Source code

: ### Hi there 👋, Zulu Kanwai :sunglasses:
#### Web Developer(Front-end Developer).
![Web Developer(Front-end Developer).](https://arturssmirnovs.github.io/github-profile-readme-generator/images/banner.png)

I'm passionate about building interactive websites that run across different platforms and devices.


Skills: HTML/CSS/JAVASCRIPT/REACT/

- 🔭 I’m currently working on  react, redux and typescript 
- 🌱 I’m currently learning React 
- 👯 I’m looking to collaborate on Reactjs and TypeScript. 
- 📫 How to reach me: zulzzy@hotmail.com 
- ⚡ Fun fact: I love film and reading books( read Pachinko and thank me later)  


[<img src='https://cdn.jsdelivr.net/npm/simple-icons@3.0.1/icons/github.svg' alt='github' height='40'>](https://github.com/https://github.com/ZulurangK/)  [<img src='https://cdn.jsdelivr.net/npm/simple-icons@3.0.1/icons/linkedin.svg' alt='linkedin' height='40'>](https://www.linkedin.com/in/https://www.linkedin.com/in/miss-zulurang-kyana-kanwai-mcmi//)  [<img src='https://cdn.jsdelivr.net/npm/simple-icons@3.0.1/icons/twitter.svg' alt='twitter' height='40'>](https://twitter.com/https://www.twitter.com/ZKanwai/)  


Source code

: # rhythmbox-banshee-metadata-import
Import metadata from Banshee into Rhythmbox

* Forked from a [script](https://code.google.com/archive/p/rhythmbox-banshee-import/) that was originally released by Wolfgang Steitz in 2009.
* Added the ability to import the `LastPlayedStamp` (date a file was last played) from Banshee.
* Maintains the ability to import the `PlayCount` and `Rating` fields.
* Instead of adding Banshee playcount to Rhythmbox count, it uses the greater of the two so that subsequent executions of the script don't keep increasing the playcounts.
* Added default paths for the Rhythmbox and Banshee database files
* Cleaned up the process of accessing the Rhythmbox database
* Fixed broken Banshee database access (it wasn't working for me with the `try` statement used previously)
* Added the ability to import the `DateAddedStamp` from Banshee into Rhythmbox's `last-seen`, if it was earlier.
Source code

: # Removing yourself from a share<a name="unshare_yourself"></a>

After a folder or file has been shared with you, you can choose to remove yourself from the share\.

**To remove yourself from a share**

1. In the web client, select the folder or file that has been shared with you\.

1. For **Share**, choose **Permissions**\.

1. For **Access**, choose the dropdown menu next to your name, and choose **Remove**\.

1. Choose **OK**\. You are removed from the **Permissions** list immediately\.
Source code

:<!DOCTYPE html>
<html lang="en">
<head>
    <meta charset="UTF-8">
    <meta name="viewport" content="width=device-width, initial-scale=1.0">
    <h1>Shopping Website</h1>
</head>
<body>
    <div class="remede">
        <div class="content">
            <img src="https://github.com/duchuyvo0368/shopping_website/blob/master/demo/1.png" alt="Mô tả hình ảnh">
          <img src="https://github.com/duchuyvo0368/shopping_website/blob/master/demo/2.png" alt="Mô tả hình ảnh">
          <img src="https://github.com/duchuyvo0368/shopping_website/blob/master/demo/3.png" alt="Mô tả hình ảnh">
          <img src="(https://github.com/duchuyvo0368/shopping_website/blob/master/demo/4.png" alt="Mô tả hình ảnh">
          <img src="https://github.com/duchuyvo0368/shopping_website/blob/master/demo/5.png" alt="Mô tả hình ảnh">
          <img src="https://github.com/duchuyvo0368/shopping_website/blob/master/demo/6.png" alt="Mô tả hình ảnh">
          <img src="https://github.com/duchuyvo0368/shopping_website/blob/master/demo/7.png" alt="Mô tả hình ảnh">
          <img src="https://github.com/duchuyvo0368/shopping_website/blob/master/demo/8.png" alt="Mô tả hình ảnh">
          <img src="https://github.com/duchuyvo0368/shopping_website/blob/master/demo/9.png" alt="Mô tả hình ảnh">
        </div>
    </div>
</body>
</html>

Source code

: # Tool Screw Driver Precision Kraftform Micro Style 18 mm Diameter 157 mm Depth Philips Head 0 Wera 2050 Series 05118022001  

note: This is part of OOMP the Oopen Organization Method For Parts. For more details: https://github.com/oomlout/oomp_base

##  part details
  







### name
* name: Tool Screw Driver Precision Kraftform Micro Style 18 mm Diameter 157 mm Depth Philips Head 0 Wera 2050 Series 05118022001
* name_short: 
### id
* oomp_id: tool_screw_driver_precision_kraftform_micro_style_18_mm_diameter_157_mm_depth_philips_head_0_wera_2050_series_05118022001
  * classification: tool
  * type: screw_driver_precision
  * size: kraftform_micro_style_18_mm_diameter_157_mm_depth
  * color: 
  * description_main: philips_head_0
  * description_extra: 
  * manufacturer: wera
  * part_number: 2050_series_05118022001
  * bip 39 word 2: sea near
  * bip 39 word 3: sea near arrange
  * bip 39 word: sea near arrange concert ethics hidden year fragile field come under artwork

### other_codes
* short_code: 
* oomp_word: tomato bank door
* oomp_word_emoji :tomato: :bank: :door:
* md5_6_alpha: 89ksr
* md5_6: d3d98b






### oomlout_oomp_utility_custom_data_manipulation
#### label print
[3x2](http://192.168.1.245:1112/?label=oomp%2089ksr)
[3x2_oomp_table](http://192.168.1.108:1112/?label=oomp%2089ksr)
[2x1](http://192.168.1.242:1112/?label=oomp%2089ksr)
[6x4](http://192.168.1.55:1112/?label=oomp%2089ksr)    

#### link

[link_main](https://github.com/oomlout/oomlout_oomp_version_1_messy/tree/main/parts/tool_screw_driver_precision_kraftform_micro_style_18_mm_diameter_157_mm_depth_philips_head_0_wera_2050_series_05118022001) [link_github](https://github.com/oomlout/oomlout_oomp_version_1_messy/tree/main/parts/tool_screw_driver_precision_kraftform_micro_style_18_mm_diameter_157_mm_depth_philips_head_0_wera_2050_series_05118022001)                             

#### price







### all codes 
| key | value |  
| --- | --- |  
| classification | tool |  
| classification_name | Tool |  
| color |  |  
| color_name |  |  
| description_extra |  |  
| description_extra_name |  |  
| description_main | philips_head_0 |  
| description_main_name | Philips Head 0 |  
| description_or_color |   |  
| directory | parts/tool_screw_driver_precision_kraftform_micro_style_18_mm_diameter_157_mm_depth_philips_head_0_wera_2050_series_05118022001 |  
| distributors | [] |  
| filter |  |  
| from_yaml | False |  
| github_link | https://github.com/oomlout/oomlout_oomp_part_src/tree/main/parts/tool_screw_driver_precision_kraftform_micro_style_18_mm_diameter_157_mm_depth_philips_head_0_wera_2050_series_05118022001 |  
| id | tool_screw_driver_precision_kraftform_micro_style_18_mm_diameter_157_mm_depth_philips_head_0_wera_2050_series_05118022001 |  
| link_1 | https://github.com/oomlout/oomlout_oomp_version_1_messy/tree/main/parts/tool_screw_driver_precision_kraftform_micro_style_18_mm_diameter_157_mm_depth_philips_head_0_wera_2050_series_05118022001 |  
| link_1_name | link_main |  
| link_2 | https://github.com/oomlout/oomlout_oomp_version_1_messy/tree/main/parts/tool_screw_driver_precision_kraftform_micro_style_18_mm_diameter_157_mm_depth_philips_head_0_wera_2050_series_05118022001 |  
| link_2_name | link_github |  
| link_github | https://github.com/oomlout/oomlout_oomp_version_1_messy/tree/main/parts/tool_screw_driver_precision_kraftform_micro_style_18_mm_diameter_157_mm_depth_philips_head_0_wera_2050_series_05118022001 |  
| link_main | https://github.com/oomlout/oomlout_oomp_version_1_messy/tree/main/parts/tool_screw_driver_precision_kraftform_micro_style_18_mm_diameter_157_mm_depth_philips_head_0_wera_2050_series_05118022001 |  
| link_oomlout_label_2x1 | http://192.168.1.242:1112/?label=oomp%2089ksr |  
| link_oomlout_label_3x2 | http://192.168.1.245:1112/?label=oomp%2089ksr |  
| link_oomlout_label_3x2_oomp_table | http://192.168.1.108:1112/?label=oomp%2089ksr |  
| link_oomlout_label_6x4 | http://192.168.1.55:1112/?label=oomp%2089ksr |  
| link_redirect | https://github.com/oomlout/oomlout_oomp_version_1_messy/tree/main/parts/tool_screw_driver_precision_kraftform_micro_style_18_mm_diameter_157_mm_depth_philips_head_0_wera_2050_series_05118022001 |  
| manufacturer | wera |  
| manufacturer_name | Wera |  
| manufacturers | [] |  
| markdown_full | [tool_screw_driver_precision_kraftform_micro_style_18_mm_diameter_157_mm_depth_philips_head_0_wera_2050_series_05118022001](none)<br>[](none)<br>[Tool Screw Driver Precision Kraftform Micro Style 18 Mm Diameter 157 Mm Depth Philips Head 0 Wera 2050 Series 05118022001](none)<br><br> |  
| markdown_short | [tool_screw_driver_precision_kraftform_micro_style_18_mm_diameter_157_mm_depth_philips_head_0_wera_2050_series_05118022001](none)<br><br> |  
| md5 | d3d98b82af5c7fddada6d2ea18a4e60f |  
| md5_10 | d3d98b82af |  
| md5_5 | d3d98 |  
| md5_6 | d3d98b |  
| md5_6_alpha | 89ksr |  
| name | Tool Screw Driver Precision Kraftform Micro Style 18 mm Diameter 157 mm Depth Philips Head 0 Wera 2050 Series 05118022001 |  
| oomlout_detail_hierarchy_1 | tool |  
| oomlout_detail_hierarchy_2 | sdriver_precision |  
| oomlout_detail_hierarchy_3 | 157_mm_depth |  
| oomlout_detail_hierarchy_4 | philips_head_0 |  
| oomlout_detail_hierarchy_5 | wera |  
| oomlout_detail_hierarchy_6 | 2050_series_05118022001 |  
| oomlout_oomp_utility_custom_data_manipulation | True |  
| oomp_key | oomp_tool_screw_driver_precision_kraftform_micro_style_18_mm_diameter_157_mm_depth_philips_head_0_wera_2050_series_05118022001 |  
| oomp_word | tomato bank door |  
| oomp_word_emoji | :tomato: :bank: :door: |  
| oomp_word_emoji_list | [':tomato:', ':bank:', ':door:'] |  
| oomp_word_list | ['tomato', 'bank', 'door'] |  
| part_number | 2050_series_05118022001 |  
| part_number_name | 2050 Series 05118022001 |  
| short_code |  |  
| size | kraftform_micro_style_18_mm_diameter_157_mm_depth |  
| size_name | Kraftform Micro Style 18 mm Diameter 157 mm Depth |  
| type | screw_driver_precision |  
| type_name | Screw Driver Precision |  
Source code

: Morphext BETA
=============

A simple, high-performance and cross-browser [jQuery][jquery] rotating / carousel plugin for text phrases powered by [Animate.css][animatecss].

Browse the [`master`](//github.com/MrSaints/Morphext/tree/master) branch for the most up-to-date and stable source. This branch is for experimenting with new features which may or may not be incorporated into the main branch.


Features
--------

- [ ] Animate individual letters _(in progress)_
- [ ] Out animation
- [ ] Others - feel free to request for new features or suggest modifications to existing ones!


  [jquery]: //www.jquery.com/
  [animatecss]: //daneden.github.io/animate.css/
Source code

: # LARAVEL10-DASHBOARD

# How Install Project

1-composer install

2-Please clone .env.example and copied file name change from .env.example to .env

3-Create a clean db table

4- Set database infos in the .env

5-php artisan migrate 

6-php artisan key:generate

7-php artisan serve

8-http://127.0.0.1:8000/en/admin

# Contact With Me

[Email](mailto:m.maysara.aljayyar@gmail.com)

_What you should do_
In how many lines of the records does the string "jquery" occur? Answer with the number alone.

_Your response_
2